How Facebook Uses Linux and Btrfs: An Interview with Chris Mason

By

-

December 29, 2016

Chris Mason is the principal author of Btrfs, the open source file system that’s seen as the default file system for SUSE Enterprise Linux. Mason started working on Btrfs at Oracle and then moved to Facebook where he continued to work on the file system as a member of the company’s Linux kernel team. When Facebook has new kernels that need to go out, Mason helps make sure that everything’s been properly tested and meets performance needs.

We sat down with Mason to learn more about the status of Btrfs and how Facebook is using Linux and Btrfs. Here is an edited version of that interview.

Linux.com: Btrfs has been in development for a long time. Is it ready for prime time? I know some Linux distributions are using it as the default file system, whereas others don’t.

Chris Mason: It’s certainly the default in SUSE Linux Enterprise Server. SUSE spends a considerable amount of energy and people in supporting Btrfs, which I really appreciate. Red Hat hasn’t picked it up the same way. It’s one of those things where people pick up the features that they care the most about and the ones that they want to build on top of.

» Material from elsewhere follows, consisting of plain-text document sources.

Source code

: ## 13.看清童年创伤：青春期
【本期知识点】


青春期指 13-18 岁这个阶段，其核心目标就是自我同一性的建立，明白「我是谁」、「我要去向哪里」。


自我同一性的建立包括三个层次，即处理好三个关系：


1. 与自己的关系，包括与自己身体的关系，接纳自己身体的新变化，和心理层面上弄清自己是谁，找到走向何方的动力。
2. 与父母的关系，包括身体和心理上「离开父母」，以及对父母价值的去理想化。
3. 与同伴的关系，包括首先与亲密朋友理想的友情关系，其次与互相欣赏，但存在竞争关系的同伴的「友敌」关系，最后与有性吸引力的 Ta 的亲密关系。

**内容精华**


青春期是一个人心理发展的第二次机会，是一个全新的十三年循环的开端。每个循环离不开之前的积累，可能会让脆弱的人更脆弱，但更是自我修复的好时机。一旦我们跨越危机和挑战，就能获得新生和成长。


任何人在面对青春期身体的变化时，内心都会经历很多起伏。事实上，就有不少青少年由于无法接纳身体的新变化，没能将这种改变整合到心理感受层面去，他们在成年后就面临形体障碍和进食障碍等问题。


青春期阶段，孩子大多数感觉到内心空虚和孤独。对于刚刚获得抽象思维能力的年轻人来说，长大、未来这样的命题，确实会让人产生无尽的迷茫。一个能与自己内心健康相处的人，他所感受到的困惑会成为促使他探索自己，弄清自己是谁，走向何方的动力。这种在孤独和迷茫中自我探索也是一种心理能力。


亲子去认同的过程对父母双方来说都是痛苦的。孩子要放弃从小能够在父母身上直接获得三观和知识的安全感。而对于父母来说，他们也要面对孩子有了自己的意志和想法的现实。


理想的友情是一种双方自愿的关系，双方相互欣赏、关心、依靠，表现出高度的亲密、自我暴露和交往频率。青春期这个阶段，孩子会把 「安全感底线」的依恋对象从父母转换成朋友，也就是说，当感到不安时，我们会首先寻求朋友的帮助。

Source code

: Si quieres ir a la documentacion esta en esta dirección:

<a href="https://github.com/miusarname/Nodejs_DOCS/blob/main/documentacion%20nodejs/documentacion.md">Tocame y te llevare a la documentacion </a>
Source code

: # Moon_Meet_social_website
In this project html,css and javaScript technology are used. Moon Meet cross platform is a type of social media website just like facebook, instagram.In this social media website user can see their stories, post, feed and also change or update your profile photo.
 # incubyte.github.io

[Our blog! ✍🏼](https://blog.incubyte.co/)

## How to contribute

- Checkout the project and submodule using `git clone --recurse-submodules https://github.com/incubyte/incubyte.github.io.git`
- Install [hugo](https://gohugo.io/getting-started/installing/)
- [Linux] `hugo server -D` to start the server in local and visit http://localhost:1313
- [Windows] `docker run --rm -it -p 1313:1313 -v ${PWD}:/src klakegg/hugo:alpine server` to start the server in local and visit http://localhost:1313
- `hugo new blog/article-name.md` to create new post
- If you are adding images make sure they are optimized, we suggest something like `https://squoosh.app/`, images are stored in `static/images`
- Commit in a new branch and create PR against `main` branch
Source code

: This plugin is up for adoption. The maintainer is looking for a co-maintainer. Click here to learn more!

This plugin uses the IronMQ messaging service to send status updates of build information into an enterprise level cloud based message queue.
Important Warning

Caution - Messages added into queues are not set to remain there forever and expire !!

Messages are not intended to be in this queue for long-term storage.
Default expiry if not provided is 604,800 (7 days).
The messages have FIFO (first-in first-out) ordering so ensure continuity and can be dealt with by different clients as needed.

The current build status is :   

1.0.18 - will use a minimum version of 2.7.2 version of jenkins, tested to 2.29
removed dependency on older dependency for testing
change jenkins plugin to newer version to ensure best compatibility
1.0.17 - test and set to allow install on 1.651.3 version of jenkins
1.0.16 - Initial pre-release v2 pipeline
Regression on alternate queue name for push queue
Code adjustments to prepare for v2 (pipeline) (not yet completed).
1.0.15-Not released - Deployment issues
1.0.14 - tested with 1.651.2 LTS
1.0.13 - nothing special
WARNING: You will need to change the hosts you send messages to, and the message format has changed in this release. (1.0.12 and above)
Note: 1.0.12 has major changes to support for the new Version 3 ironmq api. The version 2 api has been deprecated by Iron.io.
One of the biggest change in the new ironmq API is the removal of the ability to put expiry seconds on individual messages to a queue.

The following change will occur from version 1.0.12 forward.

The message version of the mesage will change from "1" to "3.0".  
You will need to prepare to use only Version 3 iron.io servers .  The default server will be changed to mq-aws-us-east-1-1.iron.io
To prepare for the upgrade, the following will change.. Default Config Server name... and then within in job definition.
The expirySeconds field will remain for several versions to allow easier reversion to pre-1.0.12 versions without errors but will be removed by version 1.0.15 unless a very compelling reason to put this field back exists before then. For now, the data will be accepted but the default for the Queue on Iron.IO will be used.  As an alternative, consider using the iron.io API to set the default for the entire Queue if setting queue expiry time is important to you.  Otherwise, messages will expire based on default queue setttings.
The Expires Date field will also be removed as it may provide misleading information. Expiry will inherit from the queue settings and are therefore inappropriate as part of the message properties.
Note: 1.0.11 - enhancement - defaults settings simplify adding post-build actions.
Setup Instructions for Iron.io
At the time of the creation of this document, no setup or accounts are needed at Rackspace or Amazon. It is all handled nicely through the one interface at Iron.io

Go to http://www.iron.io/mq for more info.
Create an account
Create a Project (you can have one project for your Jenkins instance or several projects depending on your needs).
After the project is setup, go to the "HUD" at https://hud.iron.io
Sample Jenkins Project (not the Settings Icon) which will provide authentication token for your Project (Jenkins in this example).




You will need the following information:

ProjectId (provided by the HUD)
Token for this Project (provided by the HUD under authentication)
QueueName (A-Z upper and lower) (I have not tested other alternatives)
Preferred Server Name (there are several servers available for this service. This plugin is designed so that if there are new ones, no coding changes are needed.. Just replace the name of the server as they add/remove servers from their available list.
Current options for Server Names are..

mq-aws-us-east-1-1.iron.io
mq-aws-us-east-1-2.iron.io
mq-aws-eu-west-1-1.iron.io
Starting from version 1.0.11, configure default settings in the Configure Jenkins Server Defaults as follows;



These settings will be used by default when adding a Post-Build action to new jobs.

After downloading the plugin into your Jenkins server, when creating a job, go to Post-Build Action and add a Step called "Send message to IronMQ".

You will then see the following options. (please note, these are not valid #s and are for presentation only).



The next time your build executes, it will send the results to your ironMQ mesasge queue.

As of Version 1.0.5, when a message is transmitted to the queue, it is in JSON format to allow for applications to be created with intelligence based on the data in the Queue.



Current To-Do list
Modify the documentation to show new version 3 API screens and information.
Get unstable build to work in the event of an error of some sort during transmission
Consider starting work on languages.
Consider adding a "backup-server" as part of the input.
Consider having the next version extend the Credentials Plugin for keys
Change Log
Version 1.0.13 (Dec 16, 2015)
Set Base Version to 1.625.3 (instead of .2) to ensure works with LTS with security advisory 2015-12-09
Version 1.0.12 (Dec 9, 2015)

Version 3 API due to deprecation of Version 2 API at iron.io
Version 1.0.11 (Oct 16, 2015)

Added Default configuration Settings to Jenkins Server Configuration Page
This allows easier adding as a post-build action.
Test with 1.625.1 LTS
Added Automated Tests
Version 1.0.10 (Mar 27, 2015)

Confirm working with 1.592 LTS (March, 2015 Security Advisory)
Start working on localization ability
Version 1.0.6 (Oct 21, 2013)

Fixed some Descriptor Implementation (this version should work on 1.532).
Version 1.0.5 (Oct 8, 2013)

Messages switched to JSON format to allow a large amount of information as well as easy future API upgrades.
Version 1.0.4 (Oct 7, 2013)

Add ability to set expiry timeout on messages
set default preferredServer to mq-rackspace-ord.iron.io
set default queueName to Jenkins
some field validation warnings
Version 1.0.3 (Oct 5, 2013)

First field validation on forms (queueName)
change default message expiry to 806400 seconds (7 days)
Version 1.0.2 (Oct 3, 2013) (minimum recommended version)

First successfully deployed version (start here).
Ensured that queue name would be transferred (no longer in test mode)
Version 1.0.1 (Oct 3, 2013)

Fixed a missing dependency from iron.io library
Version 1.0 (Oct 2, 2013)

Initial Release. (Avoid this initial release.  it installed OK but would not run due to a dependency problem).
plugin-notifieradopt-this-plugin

Linux.com: What are the areas where Btrfs makes more sense? If I am not wrong, Facebook also uses Btrfs?

Mason: Inside of Facebook, again we pick targeted places where we think the features of Btrfs are really beneficial to the workloads at hand. The big areas we are trying to focus on are system management tasks, the snapshotting type of things.

Linux.com: We all know that Facebook is a heavy user of Linux. Within the massive infrastructure of Facebook, where is Linux being used?

Mason: The easiest way to describe the infrastructure at Facebook is that it’s pretty much all Linux. The places we’re targeting for Btrfs are really management tasks around distributing the operating system, distributing updates quickly using the snapshotting features of Btrfs, using the checksumming features of Btrfs and so on.

We also have a number of machines running Gluster, using both XFS and Btrfs. The target there is primary data storage. One of the reasons why they like Btrfs for the Gluster use case is because the data CRCs (cyclic redundancy checks) and the metadata CRCs give us the ability to detect problems in the hardware such as silent data corruption in the hardware. We have actually found a few major hardware bugs with Btrfs so it’s been very beneficial to Btrfs.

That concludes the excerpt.